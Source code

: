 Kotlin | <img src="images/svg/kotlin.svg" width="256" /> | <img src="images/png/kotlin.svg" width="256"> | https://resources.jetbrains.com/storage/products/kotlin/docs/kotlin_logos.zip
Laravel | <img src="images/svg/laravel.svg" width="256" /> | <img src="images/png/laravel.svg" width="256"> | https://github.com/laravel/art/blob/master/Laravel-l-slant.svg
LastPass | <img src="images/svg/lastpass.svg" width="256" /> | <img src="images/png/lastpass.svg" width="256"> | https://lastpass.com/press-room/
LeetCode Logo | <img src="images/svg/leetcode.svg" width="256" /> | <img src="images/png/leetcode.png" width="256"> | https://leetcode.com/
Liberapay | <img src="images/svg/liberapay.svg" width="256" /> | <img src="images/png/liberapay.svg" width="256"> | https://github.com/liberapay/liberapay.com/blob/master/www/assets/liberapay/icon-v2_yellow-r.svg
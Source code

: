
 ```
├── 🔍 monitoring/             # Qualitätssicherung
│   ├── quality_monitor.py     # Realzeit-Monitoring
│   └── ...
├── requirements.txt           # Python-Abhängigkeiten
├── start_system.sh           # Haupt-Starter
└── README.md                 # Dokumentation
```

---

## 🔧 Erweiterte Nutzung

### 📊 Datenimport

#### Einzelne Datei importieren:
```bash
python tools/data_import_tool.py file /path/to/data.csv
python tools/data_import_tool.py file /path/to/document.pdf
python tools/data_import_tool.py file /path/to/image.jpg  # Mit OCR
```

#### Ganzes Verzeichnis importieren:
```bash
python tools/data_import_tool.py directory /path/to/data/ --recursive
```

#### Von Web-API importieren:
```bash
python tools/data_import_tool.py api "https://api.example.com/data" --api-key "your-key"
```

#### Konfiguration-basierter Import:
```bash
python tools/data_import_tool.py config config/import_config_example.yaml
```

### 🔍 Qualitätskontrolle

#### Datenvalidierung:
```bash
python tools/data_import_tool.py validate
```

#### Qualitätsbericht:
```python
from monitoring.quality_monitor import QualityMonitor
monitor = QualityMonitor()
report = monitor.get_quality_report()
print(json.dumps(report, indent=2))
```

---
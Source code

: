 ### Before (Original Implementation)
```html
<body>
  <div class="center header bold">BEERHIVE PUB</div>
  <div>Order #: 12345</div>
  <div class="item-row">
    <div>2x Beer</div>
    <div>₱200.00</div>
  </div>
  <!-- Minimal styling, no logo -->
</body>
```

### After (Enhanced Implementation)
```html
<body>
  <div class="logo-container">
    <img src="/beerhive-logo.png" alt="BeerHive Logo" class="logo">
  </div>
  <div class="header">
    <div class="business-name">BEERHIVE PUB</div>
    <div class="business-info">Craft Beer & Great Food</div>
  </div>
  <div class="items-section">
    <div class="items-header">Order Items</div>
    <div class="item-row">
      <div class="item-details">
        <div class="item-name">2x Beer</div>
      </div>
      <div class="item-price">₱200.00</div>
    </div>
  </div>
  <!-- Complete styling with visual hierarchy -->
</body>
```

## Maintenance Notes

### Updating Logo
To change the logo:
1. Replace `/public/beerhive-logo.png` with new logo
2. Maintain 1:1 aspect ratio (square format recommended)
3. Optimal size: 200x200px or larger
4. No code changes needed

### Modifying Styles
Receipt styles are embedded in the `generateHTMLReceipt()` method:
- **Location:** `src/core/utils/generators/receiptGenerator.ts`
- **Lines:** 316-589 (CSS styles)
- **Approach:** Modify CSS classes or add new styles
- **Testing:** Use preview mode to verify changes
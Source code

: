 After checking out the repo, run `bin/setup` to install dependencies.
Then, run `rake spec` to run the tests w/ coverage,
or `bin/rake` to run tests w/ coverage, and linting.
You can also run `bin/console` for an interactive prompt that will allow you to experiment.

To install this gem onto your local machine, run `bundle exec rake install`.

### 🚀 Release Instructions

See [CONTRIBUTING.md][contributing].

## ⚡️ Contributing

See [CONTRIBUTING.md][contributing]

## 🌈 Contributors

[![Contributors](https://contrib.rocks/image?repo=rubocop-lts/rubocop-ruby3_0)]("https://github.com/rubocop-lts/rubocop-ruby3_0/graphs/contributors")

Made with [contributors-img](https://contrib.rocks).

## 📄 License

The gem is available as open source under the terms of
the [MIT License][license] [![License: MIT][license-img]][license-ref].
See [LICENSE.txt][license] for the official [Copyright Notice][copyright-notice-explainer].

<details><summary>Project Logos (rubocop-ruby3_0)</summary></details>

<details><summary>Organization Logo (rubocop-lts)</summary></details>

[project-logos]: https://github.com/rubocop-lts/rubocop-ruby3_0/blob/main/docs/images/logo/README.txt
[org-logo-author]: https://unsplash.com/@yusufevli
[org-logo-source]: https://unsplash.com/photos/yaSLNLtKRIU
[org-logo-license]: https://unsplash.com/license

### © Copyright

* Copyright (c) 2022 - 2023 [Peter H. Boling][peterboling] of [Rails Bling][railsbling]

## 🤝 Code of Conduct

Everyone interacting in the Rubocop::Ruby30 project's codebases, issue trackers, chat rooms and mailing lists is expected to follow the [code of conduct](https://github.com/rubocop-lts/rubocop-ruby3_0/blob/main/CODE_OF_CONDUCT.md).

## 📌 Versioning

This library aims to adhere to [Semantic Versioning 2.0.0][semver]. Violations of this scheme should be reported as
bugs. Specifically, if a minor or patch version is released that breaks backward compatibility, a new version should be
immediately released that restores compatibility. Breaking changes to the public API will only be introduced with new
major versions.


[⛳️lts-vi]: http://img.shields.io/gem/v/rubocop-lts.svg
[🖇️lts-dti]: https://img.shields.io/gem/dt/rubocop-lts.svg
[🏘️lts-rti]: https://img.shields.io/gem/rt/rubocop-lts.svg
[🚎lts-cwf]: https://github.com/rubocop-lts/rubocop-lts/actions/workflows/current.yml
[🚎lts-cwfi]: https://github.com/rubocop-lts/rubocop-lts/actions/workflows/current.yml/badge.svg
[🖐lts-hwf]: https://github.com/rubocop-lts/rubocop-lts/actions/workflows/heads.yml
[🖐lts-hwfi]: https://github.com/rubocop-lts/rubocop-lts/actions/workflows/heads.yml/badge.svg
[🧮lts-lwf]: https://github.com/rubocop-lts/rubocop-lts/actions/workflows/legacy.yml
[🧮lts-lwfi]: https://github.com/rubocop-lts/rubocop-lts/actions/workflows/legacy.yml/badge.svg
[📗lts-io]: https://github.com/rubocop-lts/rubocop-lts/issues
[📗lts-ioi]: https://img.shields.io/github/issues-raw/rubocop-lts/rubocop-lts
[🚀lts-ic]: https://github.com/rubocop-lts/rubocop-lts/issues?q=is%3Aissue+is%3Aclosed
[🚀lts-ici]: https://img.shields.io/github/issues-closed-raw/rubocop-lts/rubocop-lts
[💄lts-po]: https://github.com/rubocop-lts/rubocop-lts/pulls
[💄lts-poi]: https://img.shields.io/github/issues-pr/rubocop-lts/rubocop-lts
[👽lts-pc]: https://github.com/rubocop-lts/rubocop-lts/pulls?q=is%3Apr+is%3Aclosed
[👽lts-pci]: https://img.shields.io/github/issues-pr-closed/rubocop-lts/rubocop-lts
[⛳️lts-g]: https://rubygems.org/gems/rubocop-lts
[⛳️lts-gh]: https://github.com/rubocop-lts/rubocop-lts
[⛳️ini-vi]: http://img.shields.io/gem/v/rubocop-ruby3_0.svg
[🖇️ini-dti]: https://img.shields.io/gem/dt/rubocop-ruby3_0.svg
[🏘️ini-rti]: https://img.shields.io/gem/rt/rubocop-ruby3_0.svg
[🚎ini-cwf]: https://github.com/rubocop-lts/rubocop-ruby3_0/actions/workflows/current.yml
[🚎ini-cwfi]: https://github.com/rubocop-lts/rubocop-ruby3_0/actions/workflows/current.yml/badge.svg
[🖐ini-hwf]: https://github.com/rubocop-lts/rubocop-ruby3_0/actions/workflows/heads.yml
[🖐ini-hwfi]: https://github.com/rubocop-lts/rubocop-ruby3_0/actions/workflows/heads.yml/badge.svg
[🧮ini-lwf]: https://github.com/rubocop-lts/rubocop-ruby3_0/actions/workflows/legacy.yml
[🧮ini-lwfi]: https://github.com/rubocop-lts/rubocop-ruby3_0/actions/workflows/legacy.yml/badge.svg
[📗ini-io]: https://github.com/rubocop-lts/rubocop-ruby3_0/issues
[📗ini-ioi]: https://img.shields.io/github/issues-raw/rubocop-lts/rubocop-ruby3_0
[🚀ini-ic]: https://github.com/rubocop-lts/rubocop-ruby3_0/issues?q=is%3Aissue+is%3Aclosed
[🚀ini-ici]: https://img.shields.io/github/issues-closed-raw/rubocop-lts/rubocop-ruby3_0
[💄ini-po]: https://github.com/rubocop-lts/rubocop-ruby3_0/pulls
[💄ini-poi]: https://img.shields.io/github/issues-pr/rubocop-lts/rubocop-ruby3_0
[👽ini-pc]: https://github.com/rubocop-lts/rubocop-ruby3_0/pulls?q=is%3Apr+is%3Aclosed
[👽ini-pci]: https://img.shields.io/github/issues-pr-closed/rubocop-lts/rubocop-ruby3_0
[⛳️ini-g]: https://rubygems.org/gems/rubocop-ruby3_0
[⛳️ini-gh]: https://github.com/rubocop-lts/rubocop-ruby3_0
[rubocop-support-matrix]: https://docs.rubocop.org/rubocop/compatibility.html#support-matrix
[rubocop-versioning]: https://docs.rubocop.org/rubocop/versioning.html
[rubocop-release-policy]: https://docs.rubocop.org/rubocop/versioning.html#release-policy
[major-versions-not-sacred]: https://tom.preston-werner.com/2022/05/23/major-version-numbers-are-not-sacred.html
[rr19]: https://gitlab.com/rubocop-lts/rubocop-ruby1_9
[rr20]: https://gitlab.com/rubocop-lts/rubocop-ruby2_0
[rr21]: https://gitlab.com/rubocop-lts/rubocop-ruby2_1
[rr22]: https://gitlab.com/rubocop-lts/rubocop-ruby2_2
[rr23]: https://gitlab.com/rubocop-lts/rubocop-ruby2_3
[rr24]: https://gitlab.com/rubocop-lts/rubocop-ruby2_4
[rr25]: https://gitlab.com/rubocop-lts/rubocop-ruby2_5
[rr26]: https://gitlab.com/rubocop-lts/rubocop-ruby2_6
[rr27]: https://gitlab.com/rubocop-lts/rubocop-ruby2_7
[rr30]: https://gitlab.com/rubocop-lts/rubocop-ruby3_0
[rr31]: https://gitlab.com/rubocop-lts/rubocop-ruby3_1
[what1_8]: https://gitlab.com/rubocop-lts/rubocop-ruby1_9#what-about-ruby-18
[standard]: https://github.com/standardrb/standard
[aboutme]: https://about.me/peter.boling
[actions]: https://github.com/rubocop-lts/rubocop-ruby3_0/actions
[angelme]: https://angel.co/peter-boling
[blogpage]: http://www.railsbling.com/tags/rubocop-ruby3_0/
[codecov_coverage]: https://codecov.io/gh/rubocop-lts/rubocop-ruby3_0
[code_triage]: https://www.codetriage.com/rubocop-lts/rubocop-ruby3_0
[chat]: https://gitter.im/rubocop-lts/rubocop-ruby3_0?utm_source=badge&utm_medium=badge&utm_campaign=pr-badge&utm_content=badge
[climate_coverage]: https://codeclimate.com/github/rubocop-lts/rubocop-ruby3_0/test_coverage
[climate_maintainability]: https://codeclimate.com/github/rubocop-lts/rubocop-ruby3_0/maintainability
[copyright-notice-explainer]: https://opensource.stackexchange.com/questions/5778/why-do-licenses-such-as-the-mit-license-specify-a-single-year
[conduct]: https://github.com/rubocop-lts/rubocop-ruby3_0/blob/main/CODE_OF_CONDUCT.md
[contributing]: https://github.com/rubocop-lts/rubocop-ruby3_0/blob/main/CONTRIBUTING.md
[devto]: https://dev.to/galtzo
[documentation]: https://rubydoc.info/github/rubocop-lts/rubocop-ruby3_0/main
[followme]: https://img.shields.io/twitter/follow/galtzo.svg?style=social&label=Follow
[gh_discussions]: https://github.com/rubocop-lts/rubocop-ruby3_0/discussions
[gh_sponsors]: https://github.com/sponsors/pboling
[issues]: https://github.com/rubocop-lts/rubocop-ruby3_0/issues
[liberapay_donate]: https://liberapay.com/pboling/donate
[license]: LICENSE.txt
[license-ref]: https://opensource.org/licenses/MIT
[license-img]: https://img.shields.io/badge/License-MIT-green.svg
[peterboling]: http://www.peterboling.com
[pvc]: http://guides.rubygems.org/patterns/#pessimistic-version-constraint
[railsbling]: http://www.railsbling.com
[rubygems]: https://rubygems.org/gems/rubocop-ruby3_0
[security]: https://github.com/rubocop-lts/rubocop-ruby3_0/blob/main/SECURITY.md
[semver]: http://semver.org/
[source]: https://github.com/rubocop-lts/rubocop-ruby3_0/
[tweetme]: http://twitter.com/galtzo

Assigned task »
Scan the records for the string "path" and report each line where it occurs.

Answer to this task »
python tools/data_import_tool.py file /path/to/data.csv
python tools/data_import_tool.py file /path/to/document.pdf
python tools/data_import_tool.py file /path/to/image.jpg  # Mit OCR
python tools/data_import_tool.py directory /path/to/data/ --recursive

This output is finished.